NewsWatch - February, 2000








Feb. 18: Recent Hacks Did Not Intimidate Shoppers

According to several of the Internet merchants that were hit by DoS hackers last week, online shoppers didn't slow down. While security concerns top the concerns of online shoppers, Yahoo!, Amazon, eBay and others report that sales were not affected by news of the hacks and some site reported an increase in sales over the recent Valentine's Day period.


Feb. 18: Product Claims Advantages of ColdFusion

Phoenix Resources Technologies, Inc. of Scandia, MN announced that it has entered into an agreement with HHPN Development Corporation, San Diego, CA to acquire up to 100% of the company for $177,500,000.

HHPN has developed an application, code named DBPanacea, that the company says addresses the need for faster, lower-cost development and deployment of database-integrated Web sites and Web-based business applications.

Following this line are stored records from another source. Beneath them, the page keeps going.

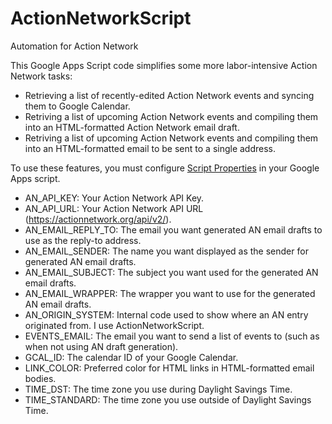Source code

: # ActionNetworkScript
Automation for Action Network

This Google Apps Script code simplifies some more labor-intensive Action Network tasks:
- Retrieving a list of recently-edited Action Network events and syncing them to Google Calendar.
- Retriving a list of upcoming Action Network events and compiling them into an HTML-formatted Action Network email draft.
- Retriving a list of upcoming Action Network events and compiling them into an HTML-formatted email to be sent to a single address.

To use these features, you must configure [Script Properties](https://developers.google.com/apps-script/reference/properties) in your Google Apps script.
- AN_API_KEY: Your Action Network API Key.
- AN_API_URL: Your Action Network API URL (https://actionnetwork.org/api/v2/).
- AN_EMAIL_REPLY_TO: The email you want generated AN email drafts to use as the reply-to address.
- AN_EMAIL_SENDER: The name you want displayed as the sender for generated AN email drafts.
- AN_EMAIL_SUBJECT: The subject you want used for the generated AN email drafts.
- AN_EMAIL_WRAPPER: The wrapper you want to use for the generated AN email drafts.
- AN_ORIGIN_SYSTEM: Internal code used to show where an AN entry originated from. I use ActionNetworkScript.
- EVENTS_EMAIL: The email you want to send a list of events to (such as when not using AN draft generation).
- GCAL_ID: The calendar ID of your Google Calendar.
- LINK_COLOR: Preferred color for HTML links in HTML-formatted email bodies.
- TIME_DST: The time zone you use during Daylight Savings Time.
- TIME_STANDARD: The time zone you use outside of Daylight Savings Time.
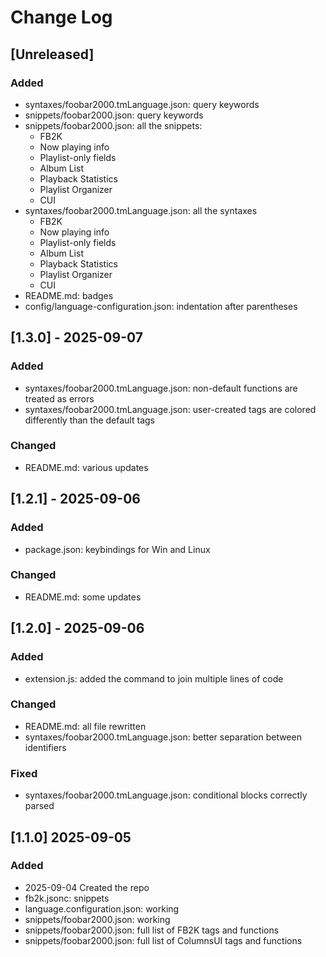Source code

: # Change Log

<!--
## [major.minor.patch] - yyyy-mm-dd
### Added
- filena.me {function}: description
### Fixed
### Changed
### Removed

## [Unreleased]

https://gist.github.com/ThornDuke/64da76cd4a56b16492d5101691f6108f
-->

## [Unreleased]

### Added

- syntaxes/foobar2000.tmLanguage.json: query keywords
- snippets/foobar2000.json: query keywords
- snippets/foobar2000.json: all the snippets:
  - FB2K
  - Now playing info
  - Playlist-only fields
  - Album List
  - Playback Statistics
  - Playlist Organizer
  - CUI
- syntaxes/foobar2000.tmLanguage.json: all the syntaxes
  - FB2K
  - Now playing info
  - Playlist-only fields
  - Album List
  - Playback Statistics
  - Playlist Organizer
  - CUI
- README.md: badges
- config/language-configuration.json: indentation after parentheses

## [1.3.0] - 2025-09-07

### Added

- syntaxes/foobar2000.tmLanguage.json: non-default functions are treated as errors
- syntaxes/foobar2000.tmLanguage.json: user-created tags are colored differently than the default tags

### Changed

- README.md: various updates

## [1.2.1] - 2025-09-06

### Added

- package.json: keybindings for Win and Linux

### Changed

- README.md: some updates

## [1.2.0] - 2025-09-06

### Added

- extension.js: added the command to join multiple lines of code

### Changed

- README.md: all file rewritten
- syntaxes/foobar2000.tmLanguage.json: better separation between identifiers

### Fixed

- syntaxes/foobar2000.tmLanguage.json: conditional blocks correctly parsed

## [1.1.0] 2025-09-05

### Added

- 2025-09-04 Created the repo
- fb2k.jsonc: snippets
- language.configuration.json: working
- snippets/foobar2000.json: working
- snippets/foobar2000.json: full list of FB2K tags and functions
- snippets/foobar2000.json: full list of ColumnsUI tags and functions
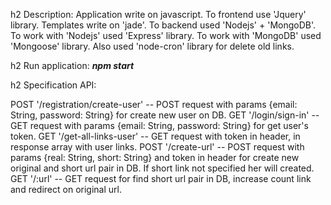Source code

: h2 Description:
 Application write on javascript. To frontend use 'Jquery' library. Templates write on 'jade'. To backend used 'Nodejs' + 'MongoDB'.
 To work with 'Nodejs' used 'Express' library. To work with 'MongoDB'  used 'Mongoose' library. Also used 'node-cron' library for delete old links.


 h2 Run application:
    ***npm start***

h2 Specification API:

POST '/registration/create-user' -- POST request with params {email: String, password: String} for create new user on DB.
GET '/login/sign-in' -- GET request with params {email: String, password: String} for get user's token.
GET '/get-all-links-user' -- GET request with token in header, in response array with user links.
POST '/create-url' -- POST request with params {real: String, short: String} and token in header for create new original and short url pair in DB.
    If short link not specified her will created.
GET '/:url' -- GET request for find short url pair in DB, increase count link and redirect on original url.
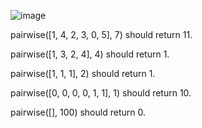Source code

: ![image](https://user-images.githubusercontent.com/65099129/128359394-6e9f1432-68cb-4c38-aab7-d532d8476b23.png)

pairwise([1, 4, 2, 3, 0, 5], 7) should return 11.

pairwise([1, 3, 2, 4], 4) should return 1.

pairwise([1, 1, 1], 2) should return 1.

pairwise([0, 0, 0, 0, 1, 1], 1) should return 10.

pairwise([], 100) should return 0.
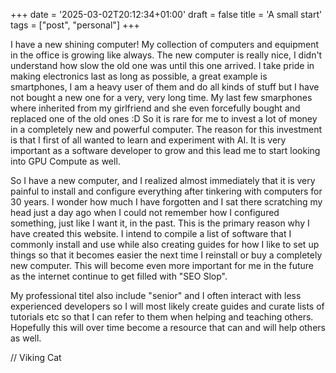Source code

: +++
date = '2025-03-02T20:12:34+01:00'
draft = false
title = 'A small start'
tags = ["post", "personal"]
+++

I have a new shining computer! My collection of computers and equipment in the office is growing like always. The new computer is really nice, I didn't understand how slow the old one was until this one arrived. I take pride in making electronics last as long as possible, a great example is smartphones, I am a heavy user of them and do all kinds of stuff but I have not bought a new one for a very, very long time. My last few smarphones where inherited from my girlfriend and she even forcefully bought and replaced one of the old ones :D So it is rare for me to invest a lot of money in a completely new and powerful computer. The reason for this investment is that I first of all wanted to learn and experiment with AI. It is very important as a software developer to grow and this lead me to start looking into GPU Compute as well.

So I have a new computer, and I realized almost immediately that it is very painful to install and configure everything after tinkering with computers for 30 years. I wonder how much I have forgotten and I sat there scratching my head just a day ago when I could not remember how I configured something, just like I want it, in the past. This is the primary reason why I have created this website. I intend to compile a list of software that I commonly install and use while also creating guides for how I like to set up things so that it becomes easier the next time I reinstall or buy a completely new computer. This will become even more important for me in the future as the internet continue to get filled with "SEO Slop".

My professional titel also include "senior" and I often interact with less experienced developers so I will most likely create guides and curate lists of tutorials etc so that I can refer to them when helping and teaching others. Hopefully this will over time become a resource that can and will help others as well.

// Viking Cat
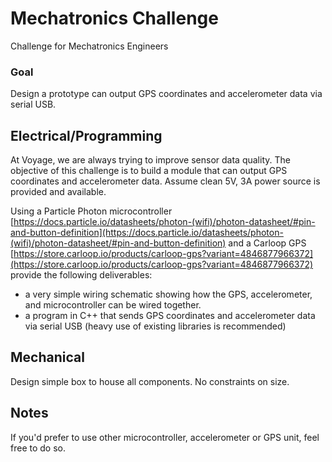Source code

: # Mechatronics Challenge
Challenge for Mechatronics Engineers

### Goal
Design a prototype can output GPS coordinates and accelerometer data via serial USB.
​
## Electrical/Programming
At Voyage, we are always trying to improve sensor data quality.  The objective of this challenge is to build a module that can output GPS coordinates and accelerometer data.  Assume clean 5V, 3A power source is provided and available.    

Using a Particle Photon microcontroller [https://docs.particle.io/datasheets/photon-(wifi)/photon-datasheet/#pin-and-button-definition](https://docs.particle.io/datasheets/photon-(wifi)/photon-datasheet/#pin-and-button-definition) and a Carloop GPS [https://store.carloop.io/products/carloop-gps?variant=4846877966372](https://store.carloop.io/products/carloop-gps?variant=4846877966372) provide the following deliverables:

- a very simple wiring schematic showing how the GPS, accelerometer, and microcontroller can be wired together.
- a program in C++ that sends GPS coordinates and accelerometer data via serial USB (heavy use of existing libraries is recommended) 


## Mechanical
Design simple box to house all components. No constraints on size.

## Notes
If you'd prefer to use other microcontroller, accelerometer or GPS unit, feel free to do so.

The announcement came days after DBPanacea was given an independent evaluation by Doculabs, Inc. According to a Phoenix press release, the Doculabs evaluation said that DBPanacea has "significant and noticeable advantages over competing products, such as ColdFusion, specifically in the area of reducing overall development costs and time-to-production."

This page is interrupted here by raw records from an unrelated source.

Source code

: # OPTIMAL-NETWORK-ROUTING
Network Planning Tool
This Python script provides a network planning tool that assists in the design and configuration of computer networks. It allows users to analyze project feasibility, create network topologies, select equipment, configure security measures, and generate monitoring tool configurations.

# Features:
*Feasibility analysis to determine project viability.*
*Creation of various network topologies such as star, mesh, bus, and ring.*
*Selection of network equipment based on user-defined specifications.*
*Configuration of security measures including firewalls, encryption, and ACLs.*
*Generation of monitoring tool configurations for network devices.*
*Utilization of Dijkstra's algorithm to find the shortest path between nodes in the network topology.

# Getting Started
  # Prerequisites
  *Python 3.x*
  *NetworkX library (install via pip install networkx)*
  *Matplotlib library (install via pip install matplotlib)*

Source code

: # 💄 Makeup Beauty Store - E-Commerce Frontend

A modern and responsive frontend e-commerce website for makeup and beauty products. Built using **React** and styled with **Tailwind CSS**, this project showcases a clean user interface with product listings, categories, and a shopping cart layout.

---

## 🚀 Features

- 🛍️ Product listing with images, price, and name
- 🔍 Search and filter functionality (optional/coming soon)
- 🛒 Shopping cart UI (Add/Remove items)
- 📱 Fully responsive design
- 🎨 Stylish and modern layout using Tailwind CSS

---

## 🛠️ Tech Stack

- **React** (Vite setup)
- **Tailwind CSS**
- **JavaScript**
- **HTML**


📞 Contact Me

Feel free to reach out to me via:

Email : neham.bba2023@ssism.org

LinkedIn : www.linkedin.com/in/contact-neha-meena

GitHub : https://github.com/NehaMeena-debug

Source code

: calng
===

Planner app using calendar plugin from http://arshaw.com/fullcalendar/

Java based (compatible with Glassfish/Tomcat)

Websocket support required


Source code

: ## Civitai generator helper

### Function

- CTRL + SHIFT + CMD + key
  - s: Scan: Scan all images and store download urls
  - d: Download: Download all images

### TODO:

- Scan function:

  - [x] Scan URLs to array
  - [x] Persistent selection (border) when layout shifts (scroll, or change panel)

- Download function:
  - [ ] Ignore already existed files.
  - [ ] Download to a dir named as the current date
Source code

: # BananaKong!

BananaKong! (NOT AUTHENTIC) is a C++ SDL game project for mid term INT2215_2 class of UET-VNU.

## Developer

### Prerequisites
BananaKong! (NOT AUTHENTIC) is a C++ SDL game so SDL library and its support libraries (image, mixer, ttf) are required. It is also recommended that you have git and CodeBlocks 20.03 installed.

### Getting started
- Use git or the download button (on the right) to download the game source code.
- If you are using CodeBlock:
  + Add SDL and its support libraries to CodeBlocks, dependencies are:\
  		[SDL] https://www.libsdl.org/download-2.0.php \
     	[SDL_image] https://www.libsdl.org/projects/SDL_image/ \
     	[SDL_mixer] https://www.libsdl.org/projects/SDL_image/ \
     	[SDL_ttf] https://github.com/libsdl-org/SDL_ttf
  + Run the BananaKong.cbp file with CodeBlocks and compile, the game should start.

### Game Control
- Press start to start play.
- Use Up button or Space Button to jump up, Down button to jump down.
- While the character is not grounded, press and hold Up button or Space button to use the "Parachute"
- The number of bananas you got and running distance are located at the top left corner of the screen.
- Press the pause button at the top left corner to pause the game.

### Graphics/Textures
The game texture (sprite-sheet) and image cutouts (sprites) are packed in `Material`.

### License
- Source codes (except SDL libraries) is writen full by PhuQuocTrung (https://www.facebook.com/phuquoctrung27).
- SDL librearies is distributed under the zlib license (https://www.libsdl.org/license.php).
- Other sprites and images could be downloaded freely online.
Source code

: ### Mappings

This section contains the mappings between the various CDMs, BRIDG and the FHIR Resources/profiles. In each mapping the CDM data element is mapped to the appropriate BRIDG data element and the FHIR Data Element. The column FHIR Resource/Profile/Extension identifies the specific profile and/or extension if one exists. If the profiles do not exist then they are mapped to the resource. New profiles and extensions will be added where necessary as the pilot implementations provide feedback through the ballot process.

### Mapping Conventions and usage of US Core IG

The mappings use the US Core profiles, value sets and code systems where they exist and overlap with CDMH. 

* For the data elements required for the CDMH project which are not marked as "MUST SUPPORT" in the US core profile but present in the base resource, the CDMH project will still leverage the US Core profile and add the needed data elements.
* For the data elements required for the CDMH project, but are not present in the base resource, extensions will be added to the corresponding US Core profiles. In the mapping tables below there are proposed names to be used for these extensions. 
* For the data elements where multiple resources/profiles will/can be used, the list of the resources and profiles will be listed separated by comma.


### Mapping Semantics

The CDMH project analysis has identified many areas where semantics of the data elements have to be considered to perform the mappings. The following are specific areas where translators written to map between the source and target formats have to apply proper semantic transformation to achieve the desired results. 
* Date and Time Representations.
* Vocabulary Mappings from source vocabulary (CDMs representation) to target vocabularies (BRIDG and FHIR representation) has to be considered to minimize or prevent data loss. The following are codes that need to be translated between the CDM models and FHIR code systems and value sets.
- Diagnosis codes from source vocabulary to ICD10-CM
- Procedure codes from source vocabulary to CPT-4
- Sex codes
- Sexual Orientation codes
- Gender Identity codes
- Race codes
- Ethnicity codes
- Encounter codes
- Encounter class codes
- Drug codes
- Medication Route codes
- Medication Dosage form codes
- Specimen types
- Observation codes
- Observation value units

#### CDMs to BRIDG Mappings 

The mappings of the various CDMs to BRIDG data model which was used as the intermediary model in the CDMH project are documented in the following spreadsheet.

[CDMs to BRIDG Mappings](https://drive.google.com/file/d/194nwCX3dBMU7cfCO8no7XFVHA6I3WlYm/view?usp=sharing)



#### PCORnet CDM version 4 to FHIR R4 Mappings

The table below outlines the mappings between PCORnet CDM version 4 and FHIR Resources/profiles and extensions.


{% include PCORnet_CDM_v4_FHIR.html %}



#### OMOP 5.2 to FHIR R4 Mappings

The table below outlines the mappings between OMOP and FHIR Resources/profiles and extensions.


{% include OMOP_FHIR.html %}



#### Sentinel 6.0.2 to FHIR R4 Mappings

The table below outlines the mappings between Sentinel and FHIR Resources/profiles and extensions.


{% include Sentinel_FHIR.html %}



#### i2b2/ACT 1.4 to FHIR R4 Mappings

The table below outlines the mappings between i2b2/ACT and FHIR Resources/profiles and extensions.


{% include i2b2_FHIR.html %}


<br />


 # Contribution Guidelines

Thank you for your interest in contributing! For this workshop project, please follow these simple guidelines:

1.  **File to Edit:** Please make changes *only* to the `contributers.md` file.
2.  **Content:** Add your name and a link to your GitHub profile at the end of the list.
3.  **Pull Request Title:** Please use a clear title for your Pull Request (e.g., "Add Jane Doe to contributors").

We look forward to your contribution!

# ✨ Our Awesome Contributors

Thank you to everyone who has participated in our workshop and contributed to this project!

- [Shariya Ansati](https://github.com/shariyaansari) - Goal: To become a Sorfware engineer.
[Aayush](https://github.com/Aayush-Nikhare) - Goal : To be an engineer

According to the press release, applications developed with DBPanacea are platform- and database-independent. Web sites will be able to run on Windows NT, UNIX or Linux without recoding, while using SQL, Sybase, Oracle and most other database engines. DBPanacea will also run on any Web server including Apache, Microsoft's Information Server, Netscape Server or any other server that supports servlets. This, claimed Phoenix, makes DBPanacea one of the most flexible and user-friendly Web development tools available.

Feb. 15: U.S. Accessibility Law Could Apply to Sites

The 1990 law requiring businesses to make themselves accessible to people with disabilities could be applied to Internet Web sites, advocates for the disabled told Congress last week.

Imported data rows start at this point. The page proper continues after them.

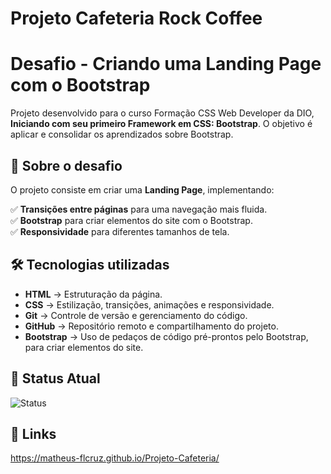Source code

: # Projeto Cafeteria Rock Coffee

# Desafio - Criando uma Landing Page com o Bootstrap

Projeto desenvolvido para o curso Formação CSS Web Developer da DIO, **Iniciando com seu primeiro Framework em CSS: Bootstrap**. O objetivo é aplicar e consolidar os aprendizados sobre Bootstrap.

## 📌 Sobre o desafio

O projeto consiste em criar uma **Landing Page**, implementando:  

✅ **Transições entre páginas** para uma navegação mais fluida.  
✅ **Bootstrap** para criar elementos do site com o Bootstrap.  
✅ **Responsividade** para diferentes tamanhos de tela.

## 🛠 Tecnologias utilizadas

- **HTML** → Estruturação da página.  
- **CSS** → Estilização, transições, animações e responsividade.  
- **Git** → Controle de versão e gerenciamento do código.  
- **GitHub** → Repositório remoto e compartilhamento do projeto.
- **Bootstrap** → Uso de pedaços de código pré-prontos pelo Bootstrap, para criar elementos do site.

## 📸 Status Atual

![Status](https://img.shields.io/badge/STATUS-EM_CONSTRUÇÃO-brightgreen?style=flat&labelColor=555555&color=2ecc71)
<img src="" alt="">

## 🔗 Links

https://matheus-flcruz.github.io/Projeto-Cafeteria/
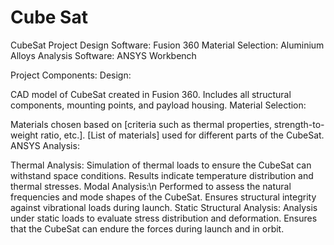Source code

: # Cube Sat
CubeSat Project
Design Software: Fusion 360
Material Selection: Aluminium Alloys
Analysis Software: ANSYS Workbench

Project Components:
Design:

CAD model of CubeSat created in Fusion 360.
Includes all structural components, mounting points, and payload housing.
Material Selection:

Materials chosen based on [criteria such as thermal properties, strength-to-weight ratio, etc.].
[List of materials] used for different parts of the CubeSat.
ANSYS Analysis:

Thermal Analysis:
Simulation of thermal loads to ensure the CubeSat can withstand space conditions.
Results indicate temperature distribution and thermal stresses.
Modal Analysis:\n
Performed to assess the natural frequencies and mode shapes of the CubeSat.
Ensures structural integrity against vibrational loads during launch.
Static Structural Analysis:
Analysis under static loads to evaluate stress distribution and deformation.
Ensures that the CubeSat can endure the forces during launch and in orbit.
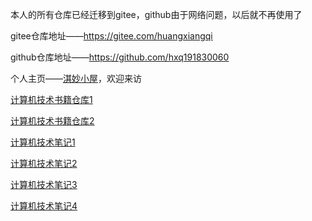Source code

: 本人的所有仓库已经迁移到gitee，github由于网络问题，以后就不再使用了      

gitee仓库地址——https://gitee.com/huangxiangqi      
    
github仓库地址——https://github.com/hxq191830060   

个人主页——[淇妙小屋](https://hxq191830060.github.io/)，欢迎来访    
      
[计算机技术书籍仓库1](https://github.com/hxq191830060/Books)

[计算机技术书籍仓库2](https://gitee.com/huangxiangqi/Books2)

[计算机技术笔记1](https://gitee.com/huangxiangqi/note1)

[计算机技术笔记2](https://gitee.com/huangxiangqi/note2)

[计算机技术笔记3](https://gitee.com/huangxiangqi/note3)

[计算机技术笔记4](https://gitee.com/huangxiangqi/note4)
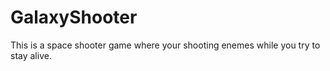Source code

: GalaxyShooter
=============

This is a space shooter game where your shooting enemes while you try to stay alive.

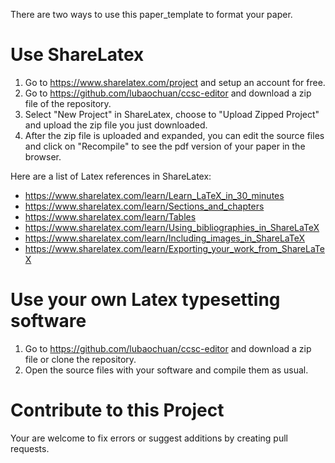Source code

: There are two ways to use this paper_template to format your paper.

# Use ShareLatex
1. Go to https://www.sharelatex.com/project and setup an account for free.
2. Go to https://github.com/lubaochuan/ccsc-editor and download a zip file of the repository.
3. Select "New Project" in ShareLatex, choose to "Upload Zipped Project" and upload the zip file you just downloaded.
4. After the zip file is uploaded and expanded, you can edit the source files and click on "Recompile" to see the pdf version of your paper in the browser.

Here are a list of Latex references in ShareLatex:
 - https://www.sharelatex.com/learn/Learn_LaTeX_in_30_minutes
 - https://www.sharelatex.com/learn/Sections_and_chapters
 - https://www.sharelatex.com/learn/Tables
 - https://www.sharelatex.com/learn/Using_bibliographies_in_ShareLaTeX
 - https://www.sharelatex.com/learn/Including_images_in_ShareLaTeX
 - https://www.sharelatex.com/learn/Exporting_your_work_from_ShareLaTeX

# Use your own Latex typesetting software
1. Go to https://github.com/lubaochuan/ccsc-editor and download a zip file or clone the repository.
2. Open the source files with your software and compile them as usual.

# Contribute to this Project
Your are welcome to fix errors or suggest additions by creating pull requests.
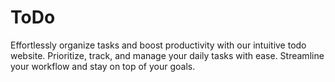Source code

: # ToDo

Effortlessly organize tasks and boost productivity with our intuitive todo website. Prioritize, track, and manage your daily tasks with ease. Streamline your workflow and stay on top of your goals.
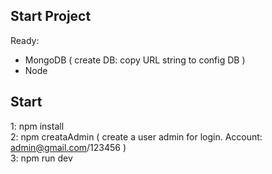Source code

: ## Start Project
Ready:
- MongoDB ( create DB: copy URL string to config DB )
- Node

## Start 
1: npm install <br />
2: npm creataAdmin ( create a user admin for login. Account: admin@gmail.com/123456 ) <br />
3: npm run dev <br />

The U.S. Justice Department has said the Americans With Disabilities Act, which requires businesses to make reasonable efforts to give access to the disabled, ought to apply to commercial Web sites.

Few Web sites have made themselves easily accessible. Last year, the National Federation for the Blind filed a lawsuit under the law against America Online, the largest Internet service provider, contending that the company's online software was inaccessible to the blind.

That stirred criticism from some business and online groups that Web sites would have to remove graphical images or live video or audio streams to comply with the law.

Disabilities groups, however, testifying at a hearing of the House Judiciary Committee's constitution subcommittee wednesday said they were only seeking modest alterations which would not require removing existing content.

Most Web sites are not easily accessible to people with disabilities. Blind people, for example, rely on Web browsing software that reads text and cannot interpret unlabeled images frequently used as navigation points.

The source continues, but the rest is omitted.